[Stored data entries]
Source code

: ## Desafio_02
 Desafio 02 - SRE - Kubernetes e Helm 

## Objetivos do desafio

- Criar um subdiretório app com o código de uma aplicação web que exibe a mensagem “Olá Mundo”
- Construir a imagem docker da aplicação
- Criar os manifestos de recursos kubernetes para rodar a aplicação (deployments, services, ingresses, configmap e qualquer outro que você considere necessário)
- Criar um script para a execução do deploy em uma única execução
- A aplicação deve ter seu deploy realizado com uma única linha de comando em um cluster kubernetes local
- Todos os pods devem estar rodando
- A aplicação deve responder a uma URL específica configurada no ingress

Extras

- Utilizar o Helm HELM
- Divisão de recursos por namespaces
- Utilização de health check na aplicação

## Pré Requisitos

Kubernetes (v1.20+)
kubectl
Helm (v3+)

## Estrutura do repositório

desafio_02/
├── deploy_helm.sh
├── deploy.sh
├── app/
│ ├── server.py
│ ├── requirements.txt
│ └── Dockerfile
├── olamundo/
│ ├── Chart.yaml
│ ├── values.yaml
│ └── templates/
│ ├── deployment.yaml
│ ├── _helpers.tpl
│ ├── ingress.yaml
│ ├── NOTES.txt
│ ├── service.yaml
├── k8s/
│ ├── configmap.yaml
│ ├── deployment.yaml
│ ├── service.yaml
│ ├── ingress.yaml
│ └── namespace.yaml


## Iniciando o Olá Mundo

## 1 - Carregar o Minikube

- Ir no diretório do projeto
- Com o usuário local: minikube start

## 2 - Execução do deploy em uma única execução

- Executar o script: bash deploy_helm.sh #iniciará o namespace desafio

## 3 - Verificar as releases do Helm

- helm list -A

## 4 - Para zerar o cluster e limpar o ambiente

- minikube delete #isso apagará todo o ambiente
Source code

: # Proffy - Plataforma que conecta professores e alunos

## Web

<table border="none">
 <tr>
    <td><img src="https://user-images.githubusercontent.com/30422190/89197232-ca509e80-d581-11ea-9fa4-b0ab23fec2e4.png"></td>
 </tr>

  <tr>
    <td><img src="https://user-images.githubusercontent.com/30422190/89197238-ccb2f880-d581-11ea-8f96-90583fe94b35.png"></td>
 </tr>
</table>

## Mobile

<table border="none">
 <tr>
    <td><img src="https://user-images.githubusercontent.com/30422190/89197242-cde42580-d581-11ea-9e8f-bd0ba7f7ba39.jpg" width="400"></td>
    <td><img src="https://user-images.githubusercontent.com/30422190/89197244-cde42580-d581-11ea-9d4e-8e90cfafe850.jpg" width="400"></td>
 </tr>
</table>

_To do:_ The whole of the data must be given back word for word.

_Result for this task:_
Source code

: ## Desafio_02
 Desafio 02 - SRE - Kubernetes e Helm 

## Objetivos do desafio

- Criar um subdiretório app com o código de uma aplicação web que exibe a mensagem “Olá Mundo”
- Construir a imagem docker da aplicação
- Criar os manifestos de recursos kubernetes para rodar a aplicação (deployments, services, ingresses, configmap e qualquer outro que você considere necessário)
- Criar um script para a execução do deploy em uma única execução
- A aplicação deve ter seu deploy realizado com uma única linha de comando em um cluster kubernetes local
- Todos os pods devem estar rodando
- A aplicação deve responder a uma URL específica configurada no ingress

Extras

- Utilizar o Helm HELM
- Divisão de recursos por namespaces
- Utilização de health check na aplicação

## Pré Requisitos

Kubernetes (v1.20+)
kubectl
Helm (v3+)

## Estrutura do repositório

desafio_02/
├── deploy_helm.sh
├── deploy.sh
├── app/
│ ├── server.py
│ ├── requirements.txt
│ └── Dockerfile
├── olamundo/
│ ├── Chart.yaml
│ ├── values.yaml
│ └── templates/
│ ├── deployment.yaml
│ ├── _helpers.tpl
│ ├── ingress.yaml
│ ├── NOTES.txt
│ ├── service.yaml
├── k8s/
│ ├── configmap.yaml
│ ├── deployment.yaml
│ ├── service.yaml
│ ├── ingress.yaml
│ └── namespace.yaml


## Iniciando o Olá Mundo

## 1 - Carregar o Minikube

- Ir no diretório do projeto
- Com o usuário local: minikube start

## 2 - Execução do deploy em uma única execução

- Executar o script: bash deploy_helm.sh #iniciará o namespace desafio

## 3 - Verificar as releases do Helm

- helm list -A

## 4 - Para zerar o cluster e limpar o ambiente

- minikube delete #isso apagará todo o ambiente
Source code

: # Proffy - Plataforma que conecta professores e alunos

## Web

<table border="none">
 <tr>
    <td><img src="https://user-images.githubusercontent.com/30422190/89197232-ca509e80-d581-11ea-9fa4-b0ab23fec2e4.png"></td>
 </tr>

  <tr>
    <td><img src="https://user-images.githubusercontent.com/30422190/89197238-ccb2f880-d581-11ea-8f96-90583fe94b35.png"></td>
 </tr>
</table>

## Mobile

<table border="none">
 <tr>
    <td><img src="https://user-images.githubusercontent.com/30422190/89197242-cde42580-d581-11ea-9e8f-bd0ba7f7ba39.jpg" width="400"></td>
    <td><img src="https://user-images.githubusercontent.com/30422190/89197244-cde42580-d581-11ea-9d4e-8e90cfafe850.jpg" width="400"></td>
 </tr>
</table>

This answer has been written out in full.